Fagioli lenzarielli (bianchi) e fagioli curnicielli.

Siamo a Villa Santa Croce, frazione di Piana di Monte Verna, a circa 500 metri sul livello del mare. Qui si è sempre vissuto di agricoltura e di pastorizia; negli ultimi anni la seconda è andata scomparendo, mentre gli ecotipi coltivati localmente non hanno mai beneficiato della luce dei riflettori. Devono aver pensato a questo, Domenico e Lino, quando hanno cominciato la loro ricerca sui semi antichi di quei legumi e di quei pomodori che in famiglia non mancavano mai, serviti anche nell’osteria gestita fino agli anni ’70 dalla loro nonna, che stivava le bibite in quel piccolo locale occupato oggi dal minuscolo ufficio dell’azienda e che ancora adesso conserva il nome di “stanza di gassosa”.

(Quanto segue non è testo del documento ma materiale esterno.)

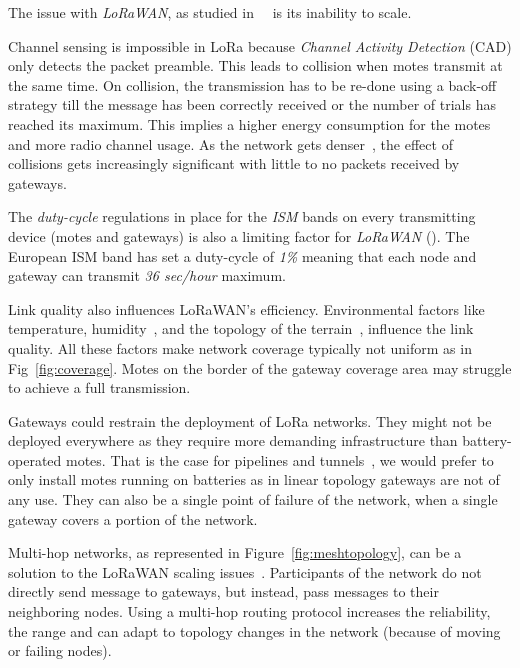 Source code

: 

The issue with \emph{LoRaWAN}, as studied 
in~\cite{8030482}~\cite{10.1145/2988287.2989163} is its inability to scale. 

Channel sensing is impossible in LoRa because \emph{Channel Activity Detection}
(CAD) only detects the packet preamble. %
This leads to collision when motes transmit at the same time.
On collision, the transmission has to be re-done using a back-off strategy till the
message has been correctly received or the number of trials has reached its
maximum.
This implies a higher energy consumption for the motes and more radio 
channel usage.
As the network gets denser~\cite{8030482}, the effect of collisions gets
increasingly significant with little to no packets received by gateways.


The \emph{duty-cycle} regulations in place for the \emph{ISM} bands on every
transmitting device (motes and gateways) is also a limiting factor 
for \emph{LoRaWAN} (\cite{8030482}).
The European ISM band has set a duty-cycle of \emph{1\%} meaning that each node 
and gateway can transmit \emph{36 sec/hour} maximum. 


Link quality also influences LoRaWAN's efficiency. 
Environmental factors like temperature,
humidity~\cite{evaluation_of_the_reliability_of_lora}, and the topology of the
terrain~\cite{lorajambalaya}, influence the link quality.
All these factors make network coverage typically not uniform 
as in Fig~\ref{fig:coverage}.
Motes on the border of the gateway coverage area may struggle to
achieve a full transmission. 

Gateways could restrain the deployment of LoRa networks.
They might not be deployed everywhere as they require more demanding infrastructure 
than battery-operated motes.
That is the case for pipelines and tunnels~\cite{Abrardo_2019},
we would prefer to only install motes running on batteries as in linear
topology gateways are not of any use.
They can also be a single point of failure of the network, when a single
gateway covers a portion of the network. 



Multi-hop networks, as represented in Figure~\ref{fig:meshtopology}, can be a solution to
the LoRaWAN scaling issues~\cite{8115756}.
Participants of the network do not directly send message to gateways, but
instead, pass messages to their neighboring nodes.
Using a multi-hop routing protocol increases the reliability, the range
and can adapt to topology changes in the network (because of moving or failing nodes).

Così, nel 2012, è nata La Sbecciatrice, prendendo il nome da quello di una macchina agricola – la svecciatrice – nella sua versione dialettale, e i semi dalle famiglie contadine dei dintorni, e accarezzando un po’ il sogno di dare lustro e identità a ciò che nella zona si produceva da sempre, trasformandolo perché potesse viaggiare oltre i confini della regione.

Il pomodoro riccio, coltivato in aridocoltura, viene prodotto secondo i dettami dell’agricoltura biologica. Seminato tra febbraio e marzo, si trapianta a maggio e si raccoglie tra luglio e agosto, su circa un ettaro di terreno argilloso, che mantiene l’umidità negli strati inferiori. Nessuna irrigazione viene effettuata: aumenterebbe la produzione ma ne ridurrebbe la qualità e i valori nutrizionali.

È un pomodoro costoluto e dalla buccia sottile che va raccolto nelle prime ore calde del giorno, quando non c’è umidità, poi viene steso sulla paglia ad asciugare, operando una prima selezione, e dopo 3-4 giorni viene nuovamente selezionato per essere poi trasformato in passata, passata con pomodorini, pacchetelle in acqua e sale e in una versione tutta naturale del ketchup che è ancora in attesa di battesimo definitivo.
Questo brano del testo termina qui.